● **Prompt**
All records are to be restated word for word, with pictures excluded.

━━ Records supplied ━━

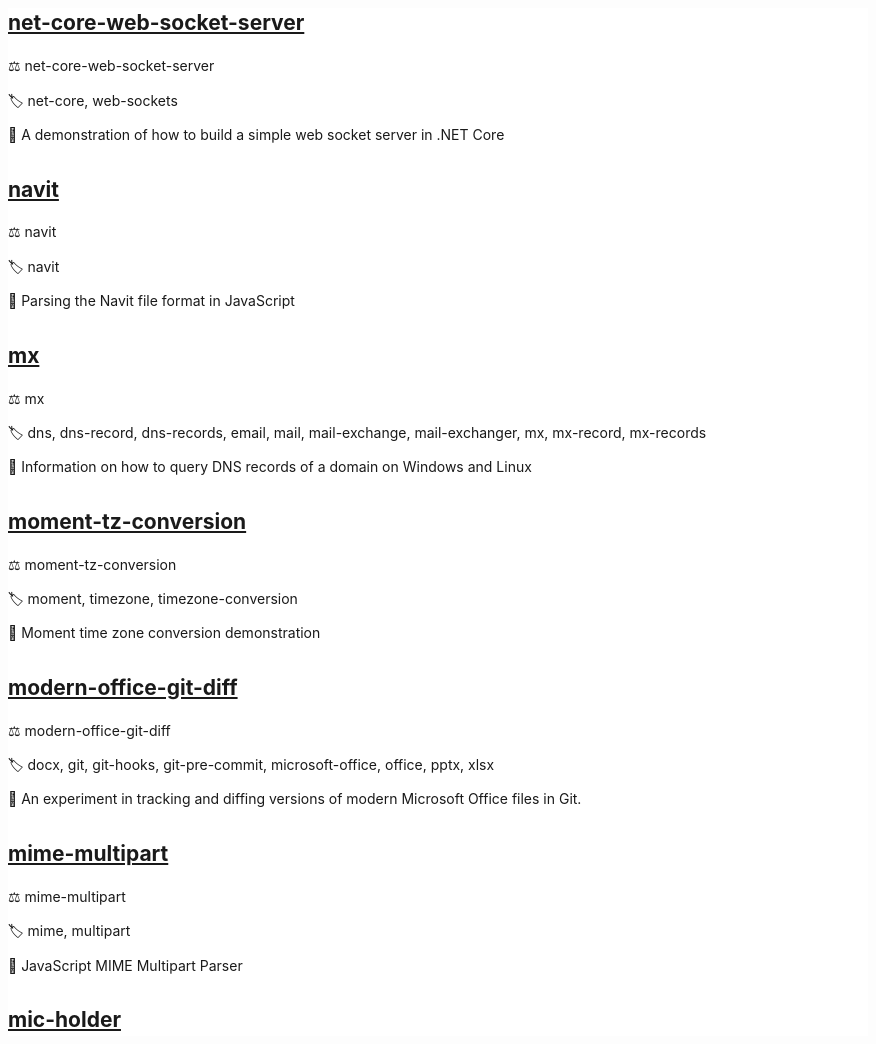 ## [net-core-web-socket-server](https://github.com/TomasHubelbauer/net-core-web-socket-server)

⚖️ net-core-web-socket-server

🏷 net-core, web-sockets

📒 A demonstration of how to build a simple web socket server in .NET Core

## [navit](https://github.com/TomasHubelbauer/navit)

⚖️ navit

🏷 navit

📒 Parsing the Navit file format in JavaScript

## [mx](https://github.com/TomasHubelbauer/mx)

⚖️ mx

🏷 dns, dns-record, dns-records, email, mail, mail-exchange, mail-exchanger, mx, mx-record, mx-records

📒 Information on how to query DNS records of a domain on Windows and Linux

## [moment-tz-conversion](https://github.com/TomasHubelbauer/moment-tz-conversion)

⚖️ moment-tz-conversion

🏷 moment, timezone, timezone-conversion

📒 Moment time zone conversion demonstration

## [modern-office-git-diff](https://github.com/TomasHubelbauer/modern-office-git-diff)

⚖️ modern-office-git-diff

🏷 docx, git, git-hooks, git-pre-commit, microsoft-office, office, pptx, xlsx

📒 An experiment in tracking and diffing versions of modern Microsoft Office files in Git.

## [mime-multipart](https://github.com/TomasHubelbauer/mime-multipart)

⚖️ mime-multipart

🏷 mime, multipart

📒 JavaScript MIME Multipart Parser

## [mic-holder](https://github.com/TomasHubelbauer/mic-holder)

━━━

● **Exercise output**
 ## [net-core-web-socket-server](https://github.com/TomasHubelbauer/net-core-web-socket-server)

⚖️ net-core-web-socket-server

🏷 net-core, web-sockets

📒 A demonstration of how to build a simple web socket server in .NET Core

## [navit](https://github.com/TomasHubelbauer/navit)

⚖️ navit

🏷 navit

📒 Parsing the Navit file format in JavaScript

## [mx](https://github.com/TomasHubelbauer/mx)

⚖️ mx

🏷 dns, dns-record, dns-records, email, mail, mail-exchange, mail-exchanger, mx, mx-record, mx-records

📒 Information on how to query DNS records of a domain on Windows and Linux

## [moment-tz-conversion](https://github.com/TomasHubelbauer/moment-tz-conversion)

⚖️ moment-tz-conversion

🏷 moment, timezone, timezone-conversion

📒 Moment time zone conversion demonstration

## [modern-office-git-diff](https://github.com/TomasHubelbauer/modern-office-git-diff)

⚖️ modern-office-git-diff

🏷 docx, git, git-hooks, git-pre-commit, microsoft-office, office, pptx, xlsx

📒 An experiment in tracking and diffing versions of modern Microsoft Office files in Git.

## [mime-multipart](https://github.com/TomasHubelbauer/mime-multipart)

⚖️ mime-multipart

🏷 mime, multipart

📒 JavaScript MIME Multipart Parser

## [mic-holder](https://github.com/TomasHubelbauer/mic-holder)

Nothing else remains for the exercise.